Why the Media Shows and Should Show the Innocent, Youthful Pictures of Black Men Killed
It hit me tonight. I saw another post about a variety of black men killed either by police or white vigilantes. On it were pictures of these men as innocent kids from the past juxtaposed with mug shots or gang poses of their more immediate present. In the past, I bemoaned the fact that the media always posts these innocent pictures of these men instead of some of the pictures in which these same men, now grown, are posing as hard and often flashing gang signs and such. It felt like we were being duped into a false narrative that all these young men were completely innocent. Maybe that was the intent, but tonight, I understand from different eyes.
They show these young men in cap-n-gown after graduation to show they were willing to make something of themselves. They show these young men in jerseys to show that at some point these young men had dreams and lives just like every other kid their age. They show these kids clean-cut and hopeful for life to show these are anyone’s kids…if not everyone’s kids. They show these kids innocently because that’s what they were, at least until they realized the system doesn’t work for them; until they realized their hard work and their hopes and dreams would go unnoticed and unfulfilled by a world tailored to other kids who simply won the racial lottery at birth; until they realized to simply survive they would have to compromise their own integrity to try to live in a world that has very little of its own. These young men, full of potential, full of hope, realized the world wouldn’t even recognize them as men. The world wouldn’t see their value or celebrate their potential. The world wouldn’t think their lives mattered for anything.
We should be shown these innocent pictures. It’s only then that we might finally realize, like I did, that the system we enjoy, the system we take for granted, the system we support—that system broke these young men—that system is itself broken and dysfunctional. That system took their innocence and spoiled their dreams. That system killed them. And that system is self-promoting.
It continues to convince us white people that their lives don’t matter every time we look at their guilt instead of the innocence they once enjoyed. It continues to convince us white people that their lives don’t matter every time we look at prison statistics without putting those statistics in the context that the system pushed them down the road of survival rather than the road of flourishment that we enjoy. It continues to convince black people that white people hate them or don’t see that their lives matter. It continues to convince police officers that black people are inherently dangerous because they constantly deal with young men whom the system has failed and stolen their innocence. It continues to convince black people that the police are out to get them because time and time again, their children, who were once innocent, have died at the hands of another officer whether they were guilty or not.

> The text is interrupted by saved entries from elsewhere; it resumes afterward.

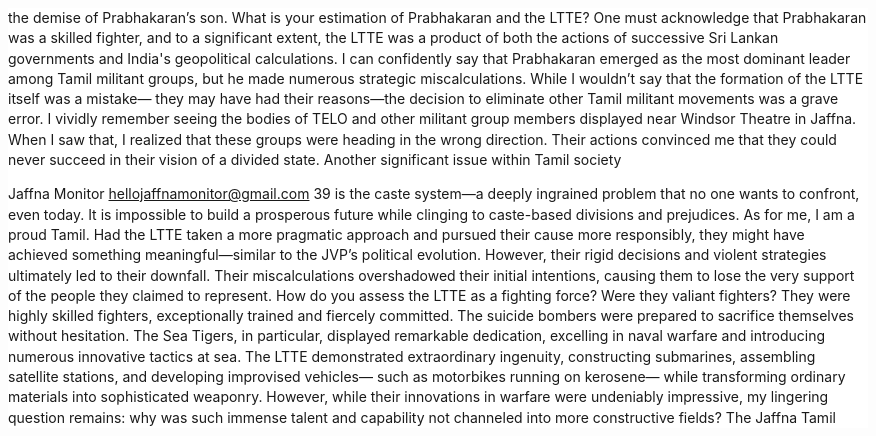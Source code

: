 the demise of Prabhakaran’s son.
What is your estimation of 
Prabhakaran and the LTTE?
One must acknowledge that Prabhakaran was 
a skilled fighter, and to a significant extent, 
the LTTE was a product of both the actions of 
successive Sri Lankan governments and India's 
geopolitical calculations. I can confidently 
say that Prabhakaran emerged as the most 
dominant leader among Tamil militant 
groups, but he made numerous strategic 
miscalculations. While I wouldn’t say that the 
formation of the LTTE itself was a mistake—
they may have had their reasons—the decision 
to eliminate other Tamil militant movements 
was a grave error.
I vividly remember seeing the bodies of TELO 
and other militant group members displayed 
near Windsor Theatre in Jaffna. When I 
saw that, I realized that these groups were 
heading in the wrong direction. Their actions 
convinced me that they could never succeed in 
their vision of a divided state.
Another significant issue within Tamil society

Jaffna Monitor
hellojaffnamonitor@gmail.com
39
is the caste system—a deeply ingrained 
problem that no one wants to confront, even 
today. It is impossible to build a prosperous 
future while clinging to caste-based divisions 
and prejudices.
As for me, I am a proud Tamil. Had the LTTE 
taken a more pragmatic approach and pursued 
their cause more responsibly, they might have 
achieved something meaningful—similar to 
the JVP’s political evolution. However, their 
rigid decisions and violent strategies ultimately 
led to their downfall. Their miscalculations 
overshadowed their initial intentions, causing 
them to lose the very support of the people 
they claimed to represent.
How do you assess the LTTE as a 
fighting force? Were they valiant 
fighters?
They were highly skilled fighters, exceptionally 
trained and fiercely committed. The suicide 
bombers were prepared to sacrifice themselves 
without hesitation. The Sea Tigers, in 
particular, displayed remarkable dedication, 
excelling in naval warfare and introducing 
numerous innovative tactics at sea. The 
LTTE demonstrated extraordinary ingenuity, 
constructing submarines, assembling satellite 
stations, and developing improvised vehicles—
such as motorbikes running on kerosene—
while transforming ordinary materials into 
sophisticated weaponry.
However, while their innovations in warfare 
were undeniably impressive, my lingering 
question remains: why was such immense 
talent and capability not channeled into 
more constructive fields? The Jaffna Tamil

I’m sure there are people reading this thinking, “Well, they still made the decision to go down that road.” It’s one thing if you’ve grown up with every opportunity, every possibility, every advantage, and then chosen to walk down that road into darkness. It’s a completely different thing to grow up with limited opportunities, few possibilities, and every disadvantage just because you are different and walk down that road because you are hopeless. When you don’t think your own life matters, why would you care what anyone else thinks? When you think your whole life is going to be a struggle, why would you care how you walk through that struggle? When you think you are just trying to survive, why would you care about the rules of civilization? Your context shapes you. Your mindset shapes you. These men have been shaped, and this inadequate system shaped them.
Am I denying the guilt of those who actually committed crimes? No, but I am saying we definitely need to look back and see how many have been treated unfairly and convicted unjustly. Am I saying we should open the prison gates and set everyone free? No. I’m saying we should mourn those who’ve been shaped into guilt. I’m saying we should mourn a system that shapes them for guilt. I’m saying we should mourn lives lost—lives that mattered. I’m saying we should recognize our own part in their guilt. It’s easy to blame the shooter, but when do we blame the one who gave the shooter his ammo and a reason to shoot?
We need to be shown these innocent pictures because it is the system that is guilty, and through our association with it, it is we who are guilty. We may see ourselves just as innocent, but as long as we willingly keep our heads in the sand and our hands in our pockets, it is we who need to look in a mirror and see a mugshot. It’s time we convict a system designed to favor one man over another. It’s time we put that system where it belongs—in the prison of history books that look back in condemnation. It’s time we build a new system where truly Black Lives Matter as much as everyone else.